I was already feeling more confident about the second meet and greet since I was more familiar with the process. I decided to go with a couple of other friends and do a “group” meet and greet. Which meant we got to have a bit more time with the Boys.
Part of me was a little embarrassed that they might remember me. Would they think “omg, she’s back again”?
I beelined it straight to Nick Carter, I wasn’t wasting any time. This was my second chance and I was going to make it everything I had wanted the first time.
I actually had a conversation with Nick Carter!! (13-year-old Dawn’s dreams have come true)
And to be honest, I felt really proud of myself. Regardless of if I made any sort of impression on them or what they thought of me.
It all goes to show that generally, the first time you do something, you’re gonna suck at it.
Getting that second chance to do the meet and greet was everything I could have asked for. I was still buzzing from it 48 hours after (I think I’m still buzzing from it, tbh).
I needed to do what was going to make me proud and happy for myself.
So I’m giving you permission to do whatever makes you happy. If it’s not hurting anyone else, who cares? We don’t work this hard to not go and enjoy life. You’re allowed to spoil yourself.
I kept joking with everyone after the concert that I can die happy now.
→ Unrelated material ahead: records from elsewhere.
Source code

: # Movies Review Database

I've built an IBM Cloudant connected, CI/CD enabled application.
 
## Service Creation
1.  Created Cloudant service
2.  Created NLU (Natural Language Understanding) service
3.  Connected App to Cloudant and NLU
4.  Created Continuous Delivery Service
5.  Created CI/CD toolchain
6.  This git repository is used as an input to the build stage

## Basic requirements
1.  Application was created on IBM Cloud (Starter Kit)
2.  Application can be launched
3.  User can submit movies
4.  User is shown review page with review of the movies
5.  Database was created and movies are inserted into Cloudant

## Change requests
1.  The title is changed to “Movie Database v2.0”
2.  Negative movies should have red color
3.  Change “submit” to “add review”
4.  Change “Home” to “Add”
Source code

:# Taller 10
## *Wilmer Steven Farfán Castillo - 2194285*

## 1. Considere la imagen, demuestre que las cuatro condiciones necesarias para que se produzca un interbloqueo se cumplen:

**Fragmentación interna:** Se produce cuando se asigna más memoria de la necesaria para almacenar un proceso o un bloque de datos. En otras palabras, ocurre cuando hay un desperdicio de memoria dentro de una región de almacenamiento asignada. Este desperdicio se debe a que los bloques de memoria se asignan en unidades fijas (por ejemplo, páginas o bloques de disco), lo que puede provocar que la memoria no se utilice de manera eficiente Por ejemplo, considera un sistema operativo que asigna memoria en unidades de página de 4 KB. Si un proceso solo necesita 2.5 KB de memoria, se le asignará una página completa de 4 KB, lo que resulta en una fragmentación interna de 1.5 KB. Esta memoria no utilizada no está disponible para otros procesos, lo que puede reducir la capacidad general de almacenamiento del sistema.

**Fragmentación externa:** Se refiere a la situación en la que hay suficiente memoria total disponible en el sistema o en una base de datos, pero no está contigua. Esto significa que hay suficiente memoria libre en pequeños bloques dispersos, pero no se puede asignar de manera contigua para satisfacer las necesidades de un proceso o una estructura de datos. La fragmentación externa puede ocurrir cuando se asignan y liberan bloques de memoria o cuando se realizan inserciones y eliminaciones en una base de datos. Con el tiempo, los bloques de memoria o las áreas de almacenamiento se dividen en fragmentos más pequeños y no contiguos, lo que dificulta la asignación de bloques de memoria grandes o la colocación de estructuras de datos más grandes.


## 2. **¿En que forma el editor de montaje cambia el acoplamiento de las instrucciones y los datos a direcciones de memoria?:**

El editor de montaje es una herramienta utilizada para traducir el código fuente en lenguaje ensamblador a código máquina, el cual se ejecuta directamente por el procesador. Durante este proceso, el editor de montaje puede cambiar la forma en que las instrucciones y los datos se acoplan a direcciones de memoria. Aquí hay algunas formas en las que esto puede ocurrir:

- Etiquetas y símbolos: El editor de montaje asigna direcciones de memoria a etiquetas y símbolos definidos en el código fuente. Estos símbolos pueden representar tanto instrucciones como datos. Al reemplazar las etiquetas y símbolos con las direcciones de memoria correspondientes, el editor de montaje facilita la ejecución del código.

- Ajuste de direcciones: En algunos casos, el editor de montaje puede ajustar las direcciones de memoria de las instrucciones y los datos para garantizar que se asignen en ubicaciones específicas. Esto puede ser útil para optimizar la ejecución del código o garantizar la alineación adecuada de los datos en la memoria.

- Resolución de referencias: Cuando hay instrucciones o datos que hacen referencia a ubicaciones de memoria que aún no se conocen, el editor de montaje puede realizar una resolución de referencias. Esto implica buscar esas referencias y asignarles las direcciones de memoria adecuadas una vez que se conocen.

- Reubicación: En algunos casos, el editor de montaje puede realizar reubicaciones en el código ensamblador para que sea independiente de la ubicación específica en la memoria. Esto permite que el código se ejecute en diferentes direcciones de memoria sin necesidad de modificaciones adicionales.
I even accidentally touched Nick Carter’s bum (something 14-year-old Dawn only dreamed of in her diary). It was seriously SO.MUCH.FUN.
Don’t let the fear of what people may think or the fear of embarrassment control you into a decision that will lead you into living in regret.
So, that was my insanely fun weekend! If you love the Backstreet Boys, please let me know. Shoot me a DM over on Instagram @dawnbradleyhair with your favourite song and we can become BFFs.
I’d love to know what the one thing is that you wanna do for yourself. It’s important to celebrate your accomplishments and take time for yourself. ‘Cause friend, you’re a big deal and you can do hard things. But that doesn’t mean you shouldn’t also make time for some fun things.